We thank Dr. Chen  for his interest in our pilot study determining the feasibility of real-time noninvasive urine oxygen measurements in cardiac surgery patients.  The device we investigated was a brand-new technology measuring urine oxygen outside of the body at the distal end of the urinary catheter. We chose to describe a measure of central tendency (mean urine oxygen values) because there were no previous studies to suggest an optimal threshold of urine oxygen measurements using this novel device. The threshold of 25 mmHg reported in our study was exploratory and should be validated in future work. One excellent way to do this, as suggested by Dr. Chen, would be to test the hypothesis that cumulative exposure to urinary hypoxia below this threshold is associated with increased risk of postoperative acute kidney injury.

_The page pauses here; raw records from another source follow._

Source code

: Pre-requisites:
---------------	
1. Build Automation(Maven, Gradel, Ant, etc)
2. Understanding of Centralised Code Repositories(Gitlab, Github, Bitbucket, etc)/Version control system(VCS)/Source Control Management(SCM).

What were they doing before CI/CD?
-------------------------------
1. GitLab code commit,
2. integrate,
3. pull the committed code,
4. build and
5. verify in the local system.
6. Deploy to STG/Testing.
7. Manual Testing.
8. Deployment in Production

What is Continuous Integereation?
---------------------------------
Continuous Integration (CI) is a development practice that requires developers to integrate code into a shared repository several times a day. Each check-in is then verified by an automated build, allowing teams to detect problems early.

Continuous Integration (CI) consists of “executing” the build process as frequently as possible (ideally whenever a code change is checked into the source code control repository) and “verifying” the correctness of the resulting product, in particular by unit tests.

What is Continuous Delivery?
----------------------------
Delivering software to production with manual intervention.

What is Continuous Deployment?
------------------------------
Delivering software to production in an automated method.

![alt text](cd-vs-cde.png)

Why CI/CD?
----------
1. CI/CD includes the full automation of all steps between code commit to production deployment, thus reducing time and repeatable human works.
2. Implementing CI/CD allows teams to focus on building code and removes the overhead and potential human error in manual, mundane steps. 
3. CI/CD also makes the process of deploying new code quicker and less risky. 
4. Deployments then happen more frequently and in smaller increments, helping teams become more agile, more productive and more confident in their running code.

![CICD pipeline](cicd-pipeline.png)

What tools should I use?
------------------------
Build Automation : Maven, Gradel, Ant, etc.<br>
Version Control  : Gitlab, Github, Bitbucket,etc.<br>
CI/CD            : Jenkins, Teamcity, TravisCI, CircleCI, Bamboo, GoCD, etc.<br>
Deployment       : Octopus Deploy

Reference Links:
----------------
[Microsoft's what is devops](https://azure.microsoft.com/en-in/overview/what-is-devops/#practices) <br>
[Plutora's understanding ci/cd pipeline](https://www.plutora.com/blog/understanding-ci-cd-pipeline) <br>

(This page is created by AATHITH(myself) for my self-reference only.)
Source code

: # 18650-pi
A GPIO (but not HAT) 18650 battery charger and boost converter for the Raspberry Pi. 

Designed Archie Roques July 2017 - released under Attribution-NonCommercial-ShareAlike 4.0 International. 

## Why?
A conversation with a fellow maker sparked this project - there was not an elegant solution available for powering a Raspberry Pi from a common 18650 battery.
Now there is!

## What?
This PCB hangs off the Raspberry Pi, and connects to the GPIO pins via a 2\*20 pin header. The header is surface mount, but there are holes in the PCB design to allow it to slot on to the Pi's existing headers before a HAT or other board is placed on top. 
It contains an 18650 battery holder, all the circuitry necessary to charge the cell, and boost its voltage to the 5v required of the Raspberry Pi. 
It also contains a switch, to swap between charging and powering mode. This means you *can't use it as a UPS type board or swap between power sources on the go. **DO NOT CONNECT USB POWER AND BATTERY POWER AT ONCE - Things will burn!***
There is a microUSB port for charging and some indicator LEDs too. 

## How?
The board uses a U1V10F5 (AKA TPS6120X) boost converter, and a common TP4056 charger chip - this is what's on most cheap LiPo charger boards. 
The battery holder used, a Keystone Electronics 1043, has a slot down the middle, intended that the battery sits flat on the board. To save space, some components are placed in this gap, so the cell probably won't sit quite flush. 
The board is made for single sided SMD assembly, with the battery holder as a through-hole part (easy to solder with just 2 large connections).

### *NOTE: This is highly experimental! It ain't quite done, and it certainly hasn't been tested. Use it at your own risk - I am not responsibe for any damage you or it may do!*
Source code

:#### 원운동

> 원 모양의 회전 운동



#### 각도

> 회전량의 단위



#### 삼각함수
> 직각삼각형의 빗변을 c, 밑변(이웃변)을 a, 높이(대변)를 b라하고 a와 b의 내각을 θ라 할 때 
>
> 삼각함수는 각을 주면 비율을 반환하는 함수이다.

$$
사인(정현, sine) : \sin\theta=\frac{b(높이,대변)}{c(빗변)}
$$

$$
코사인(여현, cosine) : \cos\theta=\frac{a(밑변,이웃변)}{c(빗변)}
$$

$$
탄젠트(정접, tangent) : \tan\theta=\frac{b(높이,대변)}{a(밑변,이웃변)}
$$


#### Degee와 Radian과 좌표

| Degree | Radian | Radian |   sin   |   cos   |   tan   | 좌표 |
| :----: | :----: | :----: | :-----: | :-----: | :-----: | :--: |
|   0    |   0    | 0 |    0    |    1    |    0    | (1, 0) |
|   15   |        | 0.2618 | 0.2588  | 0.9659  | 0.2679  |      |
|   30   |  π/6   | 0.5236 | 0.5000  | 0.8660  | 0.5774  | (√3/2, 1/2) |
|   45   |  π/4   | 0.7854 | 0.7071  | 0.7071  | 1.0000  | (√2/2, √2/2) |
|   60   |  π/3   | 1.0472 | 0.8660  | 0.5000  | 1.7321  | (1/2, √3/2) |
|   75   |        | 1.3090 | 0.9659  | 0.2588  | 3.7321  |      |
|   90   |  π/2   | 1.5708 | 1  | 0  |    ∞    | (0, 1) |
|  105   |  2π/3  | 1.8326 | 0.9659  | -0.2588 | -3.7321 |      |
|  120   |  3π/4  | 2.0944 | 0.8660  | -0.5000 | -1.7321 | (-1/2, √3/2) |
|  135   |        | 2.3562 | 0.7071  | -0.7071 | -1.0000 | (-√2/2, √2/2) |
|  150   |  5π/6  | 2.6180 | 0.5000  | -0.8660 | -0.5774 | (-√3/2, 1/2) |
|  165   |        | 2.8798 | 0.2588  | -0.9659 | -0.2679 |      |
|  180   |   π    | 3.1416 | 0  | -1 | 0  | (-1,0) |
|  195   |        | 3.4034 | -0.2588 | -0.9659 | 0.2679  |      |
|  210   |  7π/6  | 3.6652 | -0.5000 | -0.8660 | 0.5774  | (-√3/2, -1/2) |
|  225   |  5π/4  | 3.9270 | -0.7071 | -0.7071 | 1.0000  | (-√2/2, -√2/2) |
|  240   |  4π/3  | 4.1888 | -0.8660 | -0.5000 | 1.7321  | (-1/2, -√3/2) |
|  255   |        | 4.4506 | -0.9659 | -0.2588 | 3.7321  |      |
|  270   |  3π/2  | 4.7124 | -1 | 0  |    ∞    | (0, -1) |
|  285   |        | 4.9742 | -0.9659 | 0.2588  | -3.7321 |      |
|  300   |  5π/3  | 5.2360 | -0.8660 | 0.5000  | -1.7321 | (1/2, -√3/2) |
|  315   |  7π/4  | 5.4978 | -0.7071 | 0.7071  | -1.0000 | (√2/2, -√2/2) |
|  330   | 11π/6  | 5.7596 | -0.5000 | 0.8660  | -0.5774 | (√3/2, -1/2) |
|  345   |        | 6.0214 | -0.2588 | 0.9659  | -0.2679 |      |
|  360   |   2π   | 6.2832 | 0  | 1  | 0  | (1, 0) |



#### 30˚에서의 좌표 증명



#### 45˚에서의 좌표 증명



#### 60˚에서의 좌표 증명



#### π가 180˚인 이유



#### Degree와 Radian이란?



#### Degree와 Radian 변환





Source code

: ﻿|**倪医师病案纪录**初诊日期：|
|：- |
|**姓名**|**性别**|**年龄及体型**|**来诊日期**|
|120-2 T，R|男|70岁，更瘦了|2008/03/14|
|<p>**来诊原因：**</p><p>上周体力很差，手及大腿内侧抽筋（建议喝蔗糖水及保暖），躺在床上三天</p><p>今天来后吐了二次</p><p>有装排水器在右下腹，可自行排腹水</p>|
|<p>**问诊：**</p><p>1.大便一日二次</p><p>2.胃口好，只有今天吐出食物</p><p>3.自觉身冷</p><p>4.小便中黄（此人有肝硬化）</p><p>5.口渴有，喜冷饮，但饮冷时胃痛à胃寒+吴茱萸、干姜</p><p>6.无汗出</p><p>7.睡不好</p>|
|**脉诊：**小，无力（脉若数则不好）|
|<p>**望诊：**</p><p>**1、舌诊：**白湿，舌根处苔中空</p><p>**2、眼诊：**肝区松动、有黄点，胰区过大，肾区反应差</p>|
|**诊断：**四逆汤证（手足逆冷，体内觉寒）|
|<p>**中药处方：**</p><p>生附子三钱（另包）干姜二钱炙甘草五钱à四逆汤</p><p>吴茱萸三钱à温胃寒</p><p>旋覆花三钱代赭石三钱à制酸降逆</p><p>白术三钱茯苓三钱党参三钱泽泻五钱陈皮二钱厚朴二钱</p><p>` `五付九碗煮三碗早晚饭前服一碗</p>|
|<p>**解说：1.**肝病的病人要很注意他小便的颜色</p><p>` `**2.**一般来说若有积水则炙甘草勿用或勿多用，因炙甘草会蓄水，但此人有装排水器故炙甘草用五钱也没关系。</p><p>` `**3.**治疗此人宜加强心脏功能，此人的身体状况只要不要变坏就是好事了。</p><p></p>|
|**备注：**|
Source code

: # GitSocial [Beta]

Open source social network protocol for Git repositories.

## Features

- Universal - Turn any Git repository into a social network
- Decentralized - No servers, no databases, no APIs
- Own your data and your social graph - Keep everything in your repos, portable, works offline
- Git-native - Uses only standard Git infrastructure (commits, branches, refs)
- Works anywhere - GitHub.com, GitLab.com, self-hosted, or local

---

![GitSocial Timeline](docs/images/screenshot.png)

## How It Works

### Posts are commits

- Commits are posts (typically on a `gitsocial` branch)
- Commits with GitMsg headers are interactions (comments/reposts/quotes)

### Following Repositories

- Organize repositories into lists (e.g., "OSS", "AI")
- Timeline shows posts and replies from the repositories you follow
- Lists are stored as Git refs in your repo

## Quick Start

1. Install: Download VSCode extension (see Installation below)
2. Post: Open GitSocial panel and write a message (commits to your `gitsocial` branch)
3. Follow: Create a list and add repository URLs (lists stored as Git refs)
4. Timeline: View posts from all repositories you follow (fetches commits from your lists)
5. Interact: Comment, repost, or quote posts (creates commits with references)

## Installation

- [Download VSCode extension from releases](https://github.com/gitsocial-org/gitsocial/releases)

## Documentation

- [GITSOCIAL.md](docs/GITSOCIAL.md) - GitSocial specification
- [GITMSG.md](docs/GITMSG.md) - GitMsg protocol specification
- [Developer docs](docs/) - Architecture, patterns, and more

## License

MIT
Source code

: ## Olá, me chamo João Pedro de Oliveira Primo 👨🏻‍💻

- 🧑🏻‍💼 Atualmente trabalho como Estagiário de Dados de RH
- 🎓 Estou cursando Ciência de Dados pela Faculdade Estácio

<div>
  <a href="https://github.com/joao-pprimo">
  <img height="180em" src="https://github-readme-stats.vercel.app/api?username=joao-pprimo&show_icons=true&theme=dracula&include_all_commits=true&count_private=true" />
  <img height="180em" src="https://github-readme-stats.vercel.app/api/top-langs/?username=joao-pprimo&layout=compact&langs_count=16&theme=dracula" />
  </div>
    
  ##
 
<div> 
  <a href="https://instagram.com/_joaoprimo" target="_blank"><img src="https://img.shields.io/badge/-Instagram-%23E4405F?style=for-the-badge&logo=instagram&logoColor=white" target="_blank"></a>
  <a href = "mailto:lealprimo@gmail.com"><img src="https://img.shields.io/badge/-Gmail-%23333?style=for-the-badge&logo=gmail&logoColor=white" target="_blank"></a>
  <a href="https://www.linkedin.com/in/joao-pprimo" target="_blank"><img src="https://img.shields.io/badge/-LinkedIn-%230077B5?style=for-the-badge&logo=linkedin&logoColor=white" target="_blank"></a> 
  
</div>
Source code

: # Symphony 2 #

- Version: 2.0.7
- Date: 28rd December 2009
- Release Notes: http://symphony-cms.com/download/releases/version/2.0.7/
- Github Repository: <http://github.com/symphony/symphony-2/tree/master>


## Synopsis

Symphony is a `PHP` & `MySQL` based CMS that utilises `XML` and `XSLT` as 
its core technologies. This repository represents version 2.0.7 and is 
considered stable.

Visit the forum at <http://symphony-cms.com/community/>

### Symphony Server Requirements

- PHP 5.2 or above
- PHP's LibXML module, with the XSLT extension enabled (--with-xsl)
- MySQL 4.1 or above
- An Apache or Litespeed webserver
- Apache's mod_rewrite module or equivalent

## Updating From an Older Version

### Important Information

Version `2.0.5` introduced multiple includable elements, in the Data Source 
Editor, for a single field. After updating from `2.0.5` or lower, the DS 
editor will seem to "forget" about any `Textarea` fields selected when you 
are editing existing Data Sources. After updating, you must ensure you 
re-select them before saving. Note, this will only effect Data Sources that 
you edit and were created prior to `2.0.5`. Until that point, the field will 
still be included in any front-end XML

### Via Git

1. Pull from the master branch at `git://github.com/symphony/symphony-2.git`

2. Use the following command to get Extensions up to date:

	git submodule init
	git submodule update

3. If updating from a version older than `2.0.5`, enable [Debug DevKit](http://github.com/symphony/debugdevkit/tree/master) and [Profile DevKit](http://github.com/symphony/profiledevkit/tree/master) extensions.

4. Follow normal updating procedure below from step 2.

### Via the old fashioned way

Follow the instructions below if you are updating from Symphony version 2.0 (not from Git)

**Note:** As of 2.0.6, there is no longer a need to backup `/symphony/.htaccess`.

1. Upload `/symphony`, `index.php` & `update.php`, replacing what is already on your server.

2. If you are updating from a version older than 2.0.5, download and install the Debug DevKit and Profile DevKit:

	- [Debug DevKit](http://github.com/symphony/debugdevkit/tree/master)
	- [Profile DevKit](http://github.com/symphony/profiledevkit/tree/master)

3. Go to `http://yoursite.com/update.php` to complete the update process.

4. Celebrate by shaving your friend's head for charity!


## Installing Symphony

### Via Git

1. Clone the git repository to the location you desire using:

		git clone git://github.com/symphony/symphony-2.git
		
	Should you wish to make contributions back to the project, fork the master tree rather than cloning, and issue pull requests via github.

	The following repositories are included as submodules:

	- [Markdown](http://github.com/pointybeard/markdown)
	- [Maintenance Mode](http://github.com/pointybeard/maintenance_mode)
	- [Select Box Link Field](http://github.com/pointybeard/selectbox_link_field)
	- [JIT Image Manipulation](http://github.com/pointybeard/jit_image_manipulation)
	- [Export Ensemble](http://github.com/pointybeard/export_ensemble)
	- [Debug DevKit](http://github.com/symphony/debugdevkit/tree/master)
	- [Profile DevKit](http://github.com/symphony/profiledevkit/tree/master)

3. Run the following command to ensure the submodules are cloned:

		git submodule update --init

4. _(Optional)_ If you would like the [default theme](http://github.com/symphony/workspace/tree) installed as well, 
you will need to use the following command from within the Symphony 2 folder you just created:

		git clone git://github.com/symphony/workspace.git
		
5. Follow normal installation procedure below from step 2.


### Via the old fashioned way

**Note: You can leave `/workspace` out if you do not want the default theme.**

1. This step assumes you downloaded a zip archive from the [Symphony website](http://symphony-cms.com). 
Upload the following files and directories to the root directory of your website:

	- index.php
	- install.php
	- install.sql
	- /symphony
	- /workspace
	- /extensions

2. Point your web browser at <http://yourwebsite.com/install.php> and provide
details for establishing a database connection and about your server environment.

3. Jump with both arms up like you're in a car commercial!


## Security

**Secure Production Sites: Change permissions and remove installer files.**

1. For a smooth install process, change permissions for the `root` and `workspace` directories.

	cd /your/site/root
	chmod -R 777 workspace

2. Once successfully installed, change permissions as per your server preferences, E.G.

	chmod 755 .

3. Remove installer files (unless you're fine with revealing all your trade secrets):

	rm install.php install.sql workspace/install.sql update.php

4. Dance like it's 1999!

For comments regarding variables that might affect the accuracy of urine oxygen monitoring, we agree that loop diuretics may affect urine oxygen measurements. We stated in our Methods that no diuretics other than mannitol were administered during surgery.  We did investigate the effect of mannitol on urine oxygen measurements and found that there was no significant difference in urine oxygen between patients who did receive mannitol and those who did not. This may be because mannitol is an osmotic diuretic and therefore does not directly affect energy-consuming ion transport in the renal tubule. Alternatively, it might be because the doses of mannitol we used were relatively low (12.5 to 25 g). Larger studies and animal models may help elucidate the effects of various types of diuretics as well as vasoactive agents on real-time urine oxygen monitoring.